DATA PROVIDED

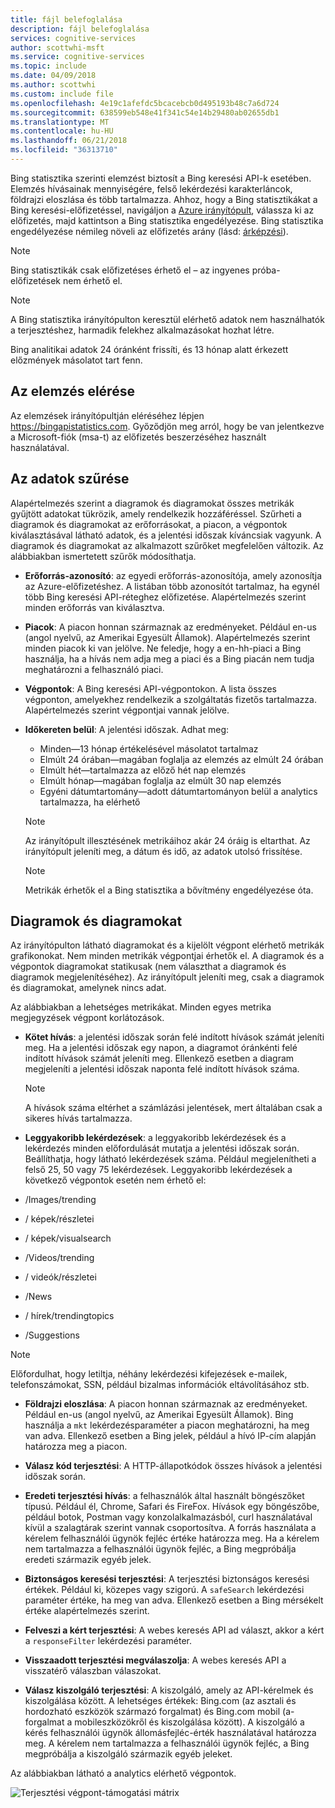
 ```yaml
---
title: fájl belefoglalása
description: fájl belefoglalása
services: cognitive-services
author: scottwhi-msft
ms.service: cognitive-services
ms.topic: include
ms.date: 04/09/2018
ms.author: scottwhi
ms.custom: include file
ms.openlocfilehash: 4e19c1afefdc5bcacebcb0d495193b48c7a6d724
ms.sourcegitcommit: 638599eb548e41f341c54e14b29480ab02655db1
ms.translationtype: MT
ms.contentlocale: hu-HU
ms.lasthandoff: 06/21/2018
ms.locfileid: "36313710"
---
```

Bing statisztika szerinti elemzést biztosít a Bing keresési API-k esetében. Elemzés hívásainak mennyiségére, felső lekérdezési karakterláncok, földrajzi eloszlása és több tartalmazza. Ahhoz, hogy a Bing statisztikákat a Bing keresési-előfizetéssel, navigáljon a [Azure irányítópult](https://portal.azure.com/#create/Microsoft.CognitiveServicesBingSearch-v7), válassza ki az előfizetés, majd kattintson a Bing statisztika engedélyezése. Bing statisztika engedélyezése némileg növeli az előfizetés arány (lásd: [árképzési](https://aka.ms/bingstatisticspricing)).


> [!NOTE]
> Bing statisztikák csak előfizetéses érhető el – az ingyenes próba-előfizetések nem érhető el. 

> [!NOTE]
> A Bing statisztika irányítópulton keresztül elérhető adatok nem használhatók a terjesztéshez, harmadik felekhez alkalmazásokat hozhat létre.

Bing analitikai adatok 24 óránként frissíti, és 13 hónap alatt érkezett előzmények másolatot tart fenn.

## <a name="accessing-your-analytics"></a>Az elemzés elérése

Az elemzések irányítópultján eléréséhez lépjen https://bingapistatistics.com. Győződjön meg arról, hogy be van jelentkezve a Microsoft-fiók (msa-t) az előfizetés beszerzéséhez használt használatával.


## <a name="filtering-the-data"></a>Az adatok szűrése

Alapértelmezés szerint a diagramok és diagramokat összes metrikák gyűjtött adatokat tükrözik, amely rendelkezik hozzáféréssel. Szűrheti a diagramok és diagramokat az erőforrásokat, a piacon, a végpontok kiválasztásával látható adatok, és a jelentési időszak kíváncsiak vagyunk. A diagramok és diagramokat az alkalmazott szűrőket megfelelően változik. Az alábbiakban ismertetett szűrők módosíthatja.

- **Erőforrás-azonosító**: az egyedi erőforrás-azonosítója, amely azonosítja az Azure-előfizetéshez. A listában több azonosítót tartalmaz, ha egynél több Bing keresési API-réteghez előfizetése. Alapértelmezés szerint minden erőforrás van kiválasztva.  
  
- **Piacok**: A piacon honnan származnak az eredményeket. Például en-us (angol nyelvű, az Amerikai Egyesült Államok). Alapértelmezés szerint minden piacok ki van jelölve. Ne feledje, hogy a en-hh-piaci a Bing használja, ha a hívás nem adja meg a piaci és a Bing piacán nem tudja meghatározni a felhasználó piaci.  
  
- **Végpontok**: A Bing keresési API-végpontokon. A lista összes végponton, amelyekhez rendelkezik a szolgáltatás fizetős tartalmazza. Alapértelmezés szerint végpontjai vannak jelölve.  

- **Időkereten belül**: A jelentési időszak. Adhat meg:  
  
  - Minden&mdash;13 hónap értékelésével másolatot tartalmaz  
  - Elmúlt 24 órában&mdash;magában foglalja az elemzés az elmúlt 24 órában  
  - Elmúlt hét&mdash;tartalmazza az előző hét nap elemzés  
  - Elmúlt hónap&mdash;magában foglalja az elmúlt 30 nap elemzés  
  - Egyéni dátumtartomány&mdash;adott dátumtartományon belül a analytics tartalmazza, ha elérhető  
  
  > [!NOTE]  
  > Az irányítópult illesztésének metrikáihoz akár 24 óráig is eltarthat. Az irányítópult jeleníti meg, a dátum és idő, az adatok utolsó frissítése.  
  
  > [!NOTE]  
  > Metrikák érhetők el a Bing statisztika a bővítmény engedélyezése óta. 


## <a name="charts-and-graphs"></a>Diagramok és diagramokat

Az irányítópulton látható diagramokat és a kijelölt végpont elérhető metrikák grafikonokat. Nem minden metrikák végpontjai érhetők el. A diagramok és a végpontok diagramokat statikusak (nem választhat a diagramok és diagramok megjelenítéséhez). Az irányítópult jeleníti meg, csak a diagramok és diagramokat, amelynek nincs adat. 

<!--
For example, if you don't include the User-Agent header in your calls, the dashboard will not include device-related graphs.
-->

Az alábbiakban a lehetséges metrikákat. Minden egyes metrika megjegyzések végpont korlátozások. 

- **Kötet hívás**: a jelentési időszak során felé indított hívások számát jeleníti meg. Ha a jelentési időszak egy napon, a diagramot óránkénti felé indított hívások számát jeleníti meg. Ellenkező esetben a diagram megjeleníti a jelentési időszak naponta felé indított hívások száma.  
  
  > [!NOTE]
  > A hívások száma eltérhet a számlázási jelentések, mert általában csak a sikeres hívás tartalmazza. 
  
-  **Leggyakoribb lekérdezések**: a leggyakoribb lekérdezések és a lekérdezés minden előfordulását mutatja a jelentési időszak során. Beállíthatja, hogy látható lekérdezések száma. Például megjelenítheti a felső 25, 50 vagy 75 lekérdezések. Leggyakoribb lekérdezések a következő végpontok esetén nem érhető el:  
  
  - /Images/trending
  - / képek/részletei
  - / képek/visualsearch
  - /Videos/trending
  - / videók/részletei
  - /News
  - / hírek/trendingtopics
  - /Suggestions  
  
  > [!NOTE]  
  > Előfordulhat, hogy letiltja, néhány lekérdezési kifejezések e-mailek, telefonszámokat, SSN, például bizalmas információk eltávolításához stb.  

- **Földrajzi eloszlása**: A piacon honnan származnak az eredményeket. Például en-us (angol nyelvű, az Amerikai Egyesült Államok). Bing használja a `mkt` lekérdezésparaméter a piacon meghatározni, ha meg van adva. Ellenkező esetben a Bing jelek, például a hívó IP-cím alapján határozza meg a piacon.  
  
- **Válasz kód terjesztési**: A HTTP-állapotkódok összes hívások a jelentési időszak során.  
  
- **Eredeti terjesztési hívás**: a felhasználók által használt böngészőket típusú. Például él, Chrome, Safari és FireFox. Hívások egy böngészőbe, például botok, Postman vagy konzolalkalmazásból, curl használatával kívül a szalagtárak szerint vannak csoportosítva. A forrás használata a kérelem felhasználói ügynök fejléc értéke határozza meg. Ha a kérelem nem tartalmazza a felhasználói ügynök fejléc, a Bing megpróbálja eredeti származik egyéb jelek.  
  
- **Biztonságos keresési terjesztési**: A terjesztési biztonságos keresési értékek. Például ki, közepes vagy szigorú. A `safeSearch` lekérdezési paraméter értéke, ha meg van adva. Ellenkező esetben a Bing mérsékelt értéke alapértelmezés szerint.  
  
- **Felveszi a kért terjesztési**: A webes keresés API ad választ, akkor a kért a `responseFilter` lekérdezési paraméter.  
  
- **Visszaadott terjesztési megválaszolja**: A webes keresés API a visszatérő válaszban válaszokat.  
  
- **Válasz kiszolgáló terjesztési**: A kiszolgáló, amely az API-kérelmek és kiszolgálása között. A lehetséges értékek: Bing.com (az asztali és hordozható eszközök származó forgalmat) és Bing.com mobil (a-forgalmat a mobileszközökről és kiszolgálása között). A kiszolgáló a kérés felhasználói ügynök állomásfejléc-érték használatával határozza meg. A kérelem nem tartalmazza a felhasználói ügynök fejléc, a Bing megpróbálja a kiszolgáló származik egyéb jeleket.  
  


Az alábbiakban látható a analytics elérhető végpontok.

![Terjesztési végpont-támogatási mátrix](./media/cognitive-services-bing-statistics/bing-statistics-matrix.PNG)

WORK INSTRUCTION
Restate the entire listing word for word, excluding pictures.

OUTPUT
 ```yaml
---
title: fájl belefoglalása
description: fájl belefoglalása
services: cognitive-services
author: scottwhi-msft
ms.service: cognitive-services
ms.topic: include
ms.date: 04/09/2018
ms.author: scottwhi
ms.custom: include file
ms.openlocfilehash: 4e19c1afefdc5bcacebcb0d495193b48c7a6d724
ms.sourcegitcommit: 638599eb548e41f341c54e14b29480ab02655db1
ms.translationtype: MT
ms.contentlocale: hu-HU
ms.lasthandoff: 06/21/2018
ms.locfileid: "36313710"
---
```

Bing statisztika szerinti elemzést biztosít a Bing keresési API-k esetében. Elemzés hívásainak mennyiségére, felső lekérdezési karakterláncok, földrajzi eloszlása és több tartalmazza. Ahhoz, hogy a Bing statisztikákat a Bing keresési-előfizetéssel, navigáljon a [Azure irányítópult](https://portal.azure.com/#create/Microsoft.CognitiveServicesBingSearch-v7), válassza ki az előfizetés, majd kattintson a Bing statisztika engedélyezése. Bing statisztika engedélyezése némileg növeli az előfizetés arány (lásd: [árképzési](https://aka.ms/bingstatisticspricing)).


> [!NOTE]
> Bing statisztikák csak előfizetéses érhető el – az ingyenes próba-előfizetések nem érhető el. 

> [!NOTE]
> A Bing statisztika irányítópulton keresztül elérhető adatok nem használhatók a terjesztéshez, harmadik felekhez alkalmazásokat hozhat létre.

Bing analitikai adatok 24 óránként frissíti, és 13 hónap alatt érkezett előzmények másolatot tart fenn.

## <a name="accessing-your-analytics"></a>Az elemzés elérése

Az elemzések irányítópultján eléréséhez lépjen https://bingapistatistics.com. Győződjön meg arról, hogy be van jelentkezve a Microsoft-fiók (msa-t) az előfizetés beszerzéséhez használt használatával.


## <a name="filtering-the-data"></a>Az adatok szűrése

Alapértelmezés szerint a diagramok és diagramokat összes metrikák gyűjtött adatokat tükrözik, amely rendelkezik hozzáféréssel. Szűrheti a diagramok és diagramokat az erőforrásokat, a piacon, a végpontok kiválasztásával látható adatok, és a jelentési időszak kíváncsiak vagyunk. A diagramok és diagramokat az alkalmazott szűrőket megfelelően változik. Az alábbiakban ismertetett szűrők módosíthatja.

- **Erőforrás-azonosító**: az egyedi erőforrás-azonosítója, amely azonosítja az Azure-előfizetéshez. A listában több azonosítót tartalmaz, ha egynél több Bing keresési API-réteghez előfizetése. Alapértelmezés szerint minden erőforrás van kiválasztva.  
  
- **Piacok**: A piacon honnan származnak az eredményeket. Például en-us (angol nyelvű, az Amerikai Egyesült Államok). Alapértelmezés szerint minden piacok ki van jelölve. Ne feledje, hogy a en-hh-piaci a Bing használja, ha a hívás nem adja meg a piaci és a Bing piacán nem tudja meghatározni a felhasználó piaci.  
  
- **Végpontok**: A Bing keresési API-végpontokon. A lista összes végponton, amelyekhez rendelkezik a szolgáltatás fizetős tartalmazza. Alapértelmezés szerint végpontjai vannak jelölve.  

- **Időkereten belül**: A jelentési időszak. Adhat meg:  
  
  - Minden&mdash;13 hónap értékelésével másolatot tartalmaz  
  - Elmúlt 24 órában&mdash;magában foglalja az elemzés az elmúlt 24 órában  
  - Elmúlt hét&mdash;tartalmazza az előző hét nap elemzés  
  - Elmúlt hónap&mdash;magában foglalja az elmúlt 30 nap elemzés  
  - Egyéni dátumtartomány&mdash;adott dátumtartományon belül a analytics tartalmazza, ha elérhető  
  
  > [!NOTE]  
  > Az irányítópult illesztésének metrikáihoz akár 24 óráig is eltarthat. Az irányítópult jeleníti meg, a dátum és idő, az adatok utolsó frissítése.  
  
  > [!NOTE]  
  > Metrikák érhetők el a Bing statisztika a bővítmény engedélyezése óta. 


## <a name="charts-and-graphs"></a>Diagramok és diagramokat

Az irányítópulton látható diagramokat és a kijelölt végpont elérhető metrikák grafikonokat. Nem minden metrikák végpontjai érhetők el. A diagramok és a végpontok diagramokat statikusak (nem választhat a diagramok és diagramok megjelenítéséhez). Az irányítópult jeleníti meg, csak a diagramok és diagramokat, amelynek nincs adat. 

<!--
For example, if you don't include the User-Agent header in your calls, the dashboard will not include device-related graphs.
-->

Az alábbiakban a lehetséges metrikákat. Minden egyes metrika megjegyzések végpont korlátozások. 

- **Kötet hívás**: a jelentési időszak során felé indított hívások számát jeleníti meg. Ha a jelentési időszak egy napon, a diagramot óránkénti felé indított hívások számát jeleníti meg. Ellenkező esetben a diagram megjeleníti a jelentési időszak naponta felé indított hívások száma.  
  
  > [!NOTE]
  > A hívások száma eltérhet a számlázási jelentések, mert általában csak a sikeres hívás tartalmazza. 
  
-  **Leggyakoribb lekérdezések**: a leggyakoribb lekérdezések és a lekérdezés minden előfordulását mutatja a jelentési időszak során. Beállíthatja, hogy látható lekérdezések száma. Például megjelenítheti a felső 25, 50 vagy 75 lekérdezések. Leggyakoribb lekérdezések a következő végpontok esetén nem érhető el:  
  
  - /Images/trending
  - / képek/részletei
  - / képek/visualsearch
  - /Videos/trending
  - / videók/részletei
  - /News
  - / hírek/trendingtopics
  - /Suggestions  
  
  > [!NOTE]  
  > Előfordulhat, hogy letiltja, néhány lekérdezési kifejezések e-mailek, telefonszámokat, SSN, például bizalmas információk eltávolításához stb.  

- **Földrajzi eloszlása**: A piacon honnan származnak az eredményeket. Például en-us (angol nyelvű, az Amerikai Egyesült Államok). Bing használja a `mkt` lekérdezésparaméter a piacon meghatározni, ha meg van adva. Ellenkező esetben a Bing jelek, például a hívó IP-cím alapján határozza meg a piacon.  
  
- **Válasz kód terjesztési**: A HTTP-állapotkódok összes hívások a jelentési időszak során.  
  
- **Eredeti terjesztési hívás**: a felhasználók által használt böngészőket típusú. Például él, Chrome, Safari és FireFox. Hívások egy böngészőbe, például botok, Postman vagy konzolalkalmazásból, curl használatával kívül a szalagtárak szerint vannak csoportosítva. A forrás használata a kérelem felhasználói ügynök fejléc értéke határozza meg. Ha a kérelem nem tartalmazza a felhasználói ügynök fejléc, a Bing megpróbálja eredeti származik egyéb jelek.  
  
- **Biztonságos keresési terjesztési**: A terjesztési biztonságos keresési értékek. Például ki, közepes vagy szigorú. A `safeSearch` lekérdezési paraméter értéke, ha meg van adva. Ellenkező esetben a Bing mérsékelt értéke alapértelmezés szerint.  
  
- **Felveszi a kért terjesztési**: A webes keresés API ad választ, akkor a kért a `responseFilter` lekérdezési paraméter.  
  
- **Visszaadott terjesztési megválaszolja**: A webes keresés API a visszatérő válaszban válaszokat.  
  
- **Válasz kiszolgáló terjesztési**: A kiszolgáló, amely az API-kérelmek és kiszolgálása között. A lehetséges értékek: Bing.com (az asztali és hordozható eszközök származó forgalmat) és Bing.com mobil (a-forgalmat a mobileszközökről és kiszolgálása között). A kiszolgáló a kérés felhasználói ügynök állomásfejléc-érték használatával határozza meg. A kérelem nem tartalmazza a felhasználói ügynök fejléc, a Bing megpróbálja a kiszolgáló származik egyéb jeleket.  
  


Az alábbiakban látható a analytics elérhető végpontok.

![Terjesztési végpont-támogatási mátrix](./media/cognitive-services-bing-statistics/bing-statistics-matrix.PNG)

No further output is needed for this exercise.